Kentucky Cancer Patient Likely Murdered For Her Pain Meds
Cousin Charged in Death of Murdered Cancer Patient
A terminally ill 58-year-old Kentucky cancer patient was murdered in her home during what is suspected as a robbery attempt to obtain her narcotic pain medications. Her 38-year-old cousin was arrested and charged with the crime shortly after the victim’s body was found in the woods near Rabbit Hash, Kentucky, according to media reports.
Police suspect Kenneth Maurice Jones and three accomplices killed frail Denita Satchwell, stowed her body in the trunk of her vehicle overnight and then dumped her in the woods. Three other suspects have been taken into custody. They include 18-year-old Breadon Reaves who is charged with facilitation of murder. The two other suspects are juveniles. Police arrested one of the juveniles on June 20. The other three suspects were arrested on June 14.
Jones and one of the juveniles face charges of murder, robbery and tampering with evidence. Police say it will be several weeks before they can make a definitive statement on how Denita Satchwell was killed. It is also not known at this time how police were able to find and arrest the four suspects. A judge set Jones’s bond at $1 million. A preliminary hearing is set for June 26.

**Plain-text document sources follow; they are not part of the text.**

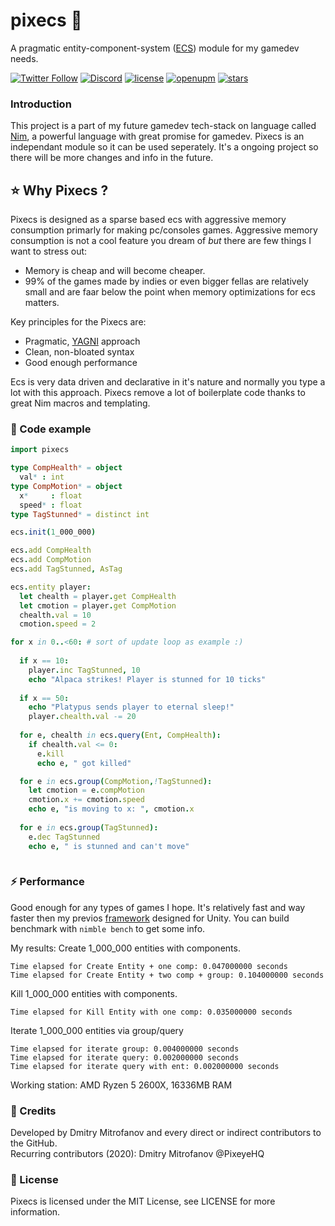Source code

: # pixecs 🚀
A pragmatic entity-component-system ([ECS](https://en.wikipedia.org/wiki/Entity_component_system)) module for my gamedev needs.

[![Twitter Follow](https://img.shields.io/twitter/follow/PixeyeHQ?color=blue&label=Follow%20on%20Twitter&logo=%20&logoColor=%20&style=flat-square)](https://twitter.com/PixeyeHQ)
[![Discord](https://img.shields.io/discord/320945300892286996.svg?label=Discord)](http://discord.pixeye.games)
[![license](https://img.shields.io/badge/license-MIT-brightgreen.svg?style=flat-square)](https://github.com/dimmpixeye/Actors-Unity3d-Framework/blob/master/LICENSE)
[![openupm](https://img.shields.io/npm/v/com.pixeye.ecs?label=openupm&registry_uri=https://package.openupm.com)](https://openupm.com/packages/com.pixeye.ecs/)
[![stars](https://img.shields.io/github/stars/PixeyeHQ/pixecs?style=social)](https://github.com/PixeyeHQ/actors.unity/stargazers)
 

### Introduction
This project is a part of my future gamedev tech-stack on language called [Nim](https://nim-lang.org/), a powerful language with great promise for gamedev. Pixecs is an independant module so it can be used seperately. It's a ongoing project so there will be more changes and info in the future.

## ⭐ Why Pixecs ?
Pixecs is designed as a sparse based ecs with aggressive memory consumption primarly for making pc/consoles games. Aggressive memory consumption is not a cool feature you dream of *but* there are few things I want to stress out:
- Memory is cheap and will become cheaper.
- 99% of the games made by indies or even bigger fellas are relatively small and are faar below the point when memory optimizations for ecs matters.

Key principles for the Pixecs are:
- Pragmatic, [YAGNI](https://en.wikipedia.org/wiki/You_aren%27t_gonna_need_it) approach
- Clean, non-bloated syntax
- Good enough performance

Ecs is very data driven and declarative in it's nature and normally you type a lot with this approach. Pixecs remove a lot of boilerplate code thanks to great Nim macros and templating.

### 📖 Code example

```nim
import pixecs

type CompHealth* = object
  val* : int
type CompMotion* = object
  x*     : float
  speed* : float
type TagStunned* = distinct int

ecs.init(1_000_000)

ecs.add CompHealth
ecs.add CompMotion
ecs.add TagStunned, AsTag

ecs.entity player:
  let chealth = player.get CompHealth
  let cmotion = player.get CompMotion
  chealth.val = 10
  cmotion.speed = 2

for x in 0..<60: # sort of update loop as example :)
  
  if x == 10:
    player.inc TagStunned, 10
    echo "Alpaca strikes! Player is stunned for 10 ticks"
 
  if x == 50:
    echo "Platypus sends player to eternal sleep!"
    player.chealth.val -= 20
  
  for e, chealth in ecs.query(Ent, CompHealth):
    if chealth.val <= 0:
      e.kill
      echo e, " got killed"

  for e in ecs.group(CompMotion,!TagStunned):
    let cmotion = e.compMotion
    cmotion.x += cmotion.speed
    echo e, "is moving to x: ", cmotion.x
    
  for e in ecs.group(TagStunned):
    e.dec TagStunned
    echo e, " is stunned and can't move"
  
```
### ⚡ Performance
Good enough for any types of games I hope. It's relatively fast and way faster then my previos [framework](https://github.com/PixeyeHQ/actors.unity) designed for Unity. 
You can build benchmark with ```nimble bench``` to get some info.

My results:
Create 1_000_000 entities with components.
```
Time elapsed for Create Entity + one comp: 0.047000000 seconds
Time elapsed for Create Entity + two comp + group: 0.104000000 seconds
```
Kill 1_000_000 entities with components.
```
Time elapsed for Kill Entity with one comp: 0.035000000 seconds
```
Iterate 1_000_000 entities via group/query
```
Time elapsed for iterate group: 0.004000000 seconds
Time elapsed for iterate query: 0.002000000 seconds
Time elapsed for iterate query with ent: 0.002000000 seconds
```
Working station: AMD Ryzen 5 2600X, 16336MB RAM  

### 💬 Credits
Developed by Dmitry Mitrofanov and every direct or indirect contributors to the GitHub.     
Recurring contributors (2020): Dmitry Mitrofanov @PixeyeHQ

### 📘 License
Pixecs is licensed under the MIT License, see LICENSE for more information.
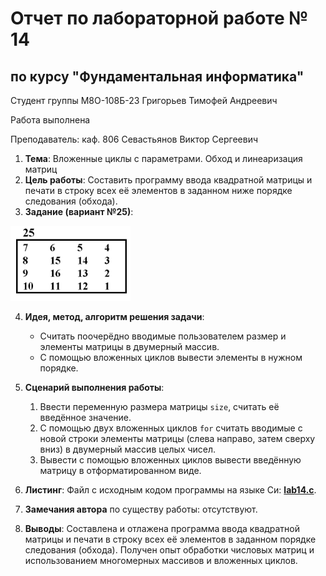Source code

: # Отчет по лабораторной работе № 14
## по курсу "Фундаментальная информатика"

Студент группы М8О-108Б-23 Григорьев Тимофей Андреевич

Работа выполнена

Преподаватель: каф. 806 Севастьянов Виктор Сергеевич

1. **Тема**: Вложенные циклы с параметрами. Обход и линеаризация матриц
2. **Цель работы**: Составить программу ввода квадратной матрицы и печати в строку всех её элементов в заданном ниже
порядке следования (обхода).
3. **Задание (вариант №25)**:

![](img.png)

4. **Идея, метод, алгоритм решения задачи**:
    - Считать поочерёдно вводимые пользователем размер и элементы матрицы в двумерный массив.
    - С помощью вложенных циклов вывести элементы в нужном порядке.
5. **Сценарий выполнения работы**:
   1. Ввести переменную размера матрицы ```size```, считать её введённое значение.
   2. С помощью двух вложенных циклов ```for``` считать вводимые с новой строки элементы матрицы (слева направо, затем
сверху вниз) в двумерный массив целых чисел.
   3. Вывести с помощью вложенных циклов вывести введённую матрицу в отформатированном виде.
   
1. **Листинг**:
Файл с исходным кодом программы на языке Си: **[lab14.c](main.c)**.

1. **Замечания автора** по существу работы: отсутствуют.

2. **Выводы**: Составлена и отлажена программа ввода квадратной матрицы и печати в строку всех её 
элементов в заданном порядке следования (обхода). Получен опыт обработки числовых матриц и использованием многомерных
массивов и вложенных циклов.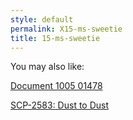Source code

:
```yaml
---
style: default
permalink: X15-ms-sweetie
title: 15-ms-sweetie
---
```

You may also like:

[Document 1005 01478](http://scp-wiki.net/document-1005-01478)

[SCP-2583: Dust to Dust](http://scp-wiki.net/scp-2583)
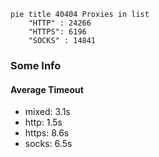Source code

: 
```mermaid
pie title 40404 Proxies in list
    "HTTP" : 24266
    "HTTPS": 6196
    "SOCKS" : 14841
```

### Some Info
#### Average Timeout

- mixed: 3.1s
- http: 1.5s
- https: 8.6s
- socks: 6.5s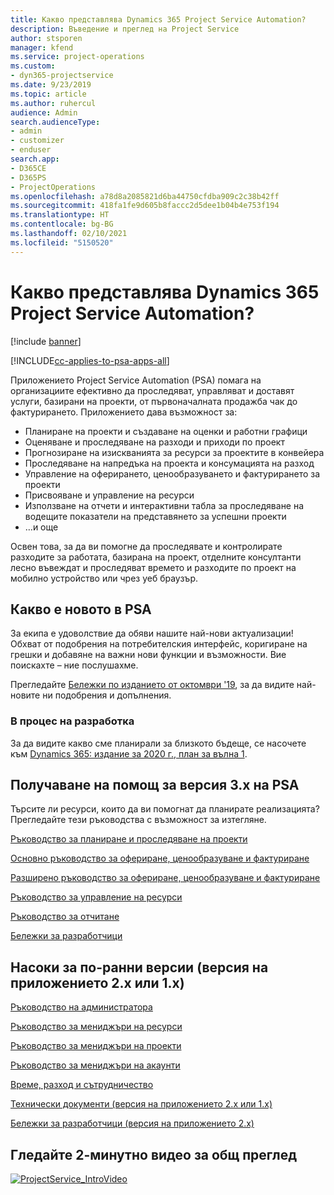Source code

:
 ```yaml
---
title: Какво представлява Dynamics 365 Project Service Automation?
description: Въведение и преглед на Project Service
author: stsporen
manager: kfend
ms.service: project-operations
ms.custom:
- dyn365-projectservice
ms.date: 9/23/2019
ms.topic: article
ms.author: ruhercul
audience: Admin
search.audienceType:
- admin
- customizer
- enduser
search.app:
- D365CE
- D365PS
- ProjectOperations
ms.openlocfilehash: a78d8a2085821d6ba44750cfdba909c2c38b42ff
ms.sourcegitcommit: 418fa1fe9d605b8faccc2d5dee1b04b4e753f194
ms.translationtype: HT
ms.contentlocale: bg-BG
ms.lasthandoff: 02/10/2021
ms.locfileid: "5150520"
---
```

# <a name="what-is-dynamics-365-project-service-automation"></a>Какво представлява Dynamics 365 Project Service Automation?

[!include [banner](../includes/psa-now-project-operations.md)]

[!INCLUDE[cc-applies-to-psa-apps-all](../includes/cc-applies-to-psa-apps-all.md)]

Приложението Project Service Automation (PSA) помага на организациите ефективно да проследяват, управляват и доставят услуги, базирани на проекти, от първоначалната продажба чак до фактурирането. Приложението дава възможност за:

- Планиране на проекти и създаване на оценки и работни графици
- Оценяване и проследяване на разходи и приходи по проект
- Прогнозиране на изискванията за ресурси за проектите в конвейера
- Проследяване на напредъка на проекта и консумацията на разход
- Управление на оферирането, ценообразуването и фактурирането за проекти
- Присвояване и управление на ресурси
- Използване на отчети и интерактивни табла за проследяване на водещите показатели на представянето за успешни проекти
- …и още

Освен това, за да ви помогне да проследявате и контролирате разходите за работата, базирана на проект, отделните консултанти лесно въвеждат и проследяват времето и разходите по проект на мобилно устройство или чрез уеб браузър.

## <a name="whats-new-in-psa"></a>Какво е новото в PSA
За екипа е удоволствие да обяви нашите най-нови актуализации! Обхват от подобрения на потребителския интерфейс, коригиране на грешки и добавяне на важни нови функции и възможности. Вие поискахте – ние послушахме.

Прегледайте [Бележки по изданието от октомври '19](https://docs.microsoft.com/dynamics365-release-plan/2019wave2/index), за да видите най-новите ни подобрения и допълнения.

### <a name="in-development"></a>В процес на разработка
За да видите какво сме планирали за близкото бъдеще, се насочете към [Dynamics 365: издание за 2020 г., план за вълна 1](https://docs.microsoft.com/dynamics365-release-plan/2020wave1/index).

## <a name="get-help-with-psa-version-3x"></a>Получаване на помощ за версия 3.x на PSA
Търсите ли ресурси, които да ви помогнат да планирате реализацията? Прегледайте тези ръководства с възможност за изтегляне.

 [Ръководство за планиране и проследяване на проекти](../psa/implementation-guides/project-planning-tracking.md)

 [Основно ръководство за офериране, ценообразуване и фактуриране](../psa/implementation-guides/begin-quoting-pricing-billing.md)

 [Разширено ръководство за офериране, ценообразуване и фактуриране](../psa/implementation-guides/adv-quoting-pricing-billing.md)

 [Ръководство за управление на ресурси](../psa/implementation-guides/resource-management-guide.md)

 [Ръководство за отчитане](../psa/implementation-guides/reporting-guide.md)

 [Бележки за разработчици](../psa/developer-guides/overview-dev-notes-v3.x.md)

## <a name="guidance-for-earlier-versions-app-version-2x-or-1x"></a>Насоки за по-ранни версии (версия на приложението 2.x или 1.x)
 [Ръководство на администратора](../psa/admin-guide.md)

 [Ръководство за мениджъри на ресурси](../psa/resource-manager-guide.md)

 [Ръководство за мениджъри на проекти](../psa/project-manager-guide.md)

 [Ръководство за мениджъри на акаунти](../psa/account-manager-guide.md)

 [Време, разход и сътрудничество](../psa/time-expense-collaboration-guide.md)

 [Технически документи (версия на приложението 2.x или 1.x)](../psa/white-papers.md)

 [Бележки за разработчици (версия на приложението 2.x)](../psa/developer-guides/add-custom-qoi-forms-v2.x.md)

 ## <a name="watch-a-2-minute-overview-video"></a>Гледайте 2-минутно видео за общ преглед
 <a name="heroArea"></a> [![ProjectService_IntroVideo](../psa/media/project-service-intro-video.png "ProjectService_IntroVideo")](https://go.microsoft.com/fwlink/p/?LinkId=799457)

Murdered Cancer Patient’s Daughter Believes Drug Robbery Was the Motive
Satchwell’s daughter Amy Brewer told a local radio station that she believes robbery of her mother’s pain medication was the crime motive. Jones, the prime murder suspect, had recently visited Satchwell and begged her for her medicine, Brewer said, adding that he was a former drug user who had relapsed.
Local Police Shocked by “Despicable Crime”
“It is one of the most despicable crimes I have seen in my 20 plus years,” Covington Lt. Col. Brian Steffen told People Magazinein a separate media report on Satchwell’s killing.
Satchwell’s daughter filed a missing person’s report for her mother two days after she disappeared. Police initially suspected the murdered cancer patient might have taken her own life because of her illness. But those who knew her rejected this idea and maintained that Satchwell was battling her cancer and trying to live as long as she could.
What convinced her daughter that foul play was involved was the presence of Satchwell’s dog in the home. Brewer told police that her mother that her mother seldom drove due to her illness and that she would never ever leave the dog behind.
“Her oxygen and her dog that means more than anything to her were left behind,” Brewer is quoted as stating on her Facebook account. “These are things that my mother would not do. Her back door was also found unlocked lamps were knocked over and garbage inside her home, and (in) my heart I feel like there is some type of foul play.”
Satchwell needed the medications to help her cope with pain and may have resisted if Jones and his accomplices demanded them from her.
“She needed medicine every day,” Steffen said in the People Magazine interview. “She needed it for comfort to hang on to life as long as she could.”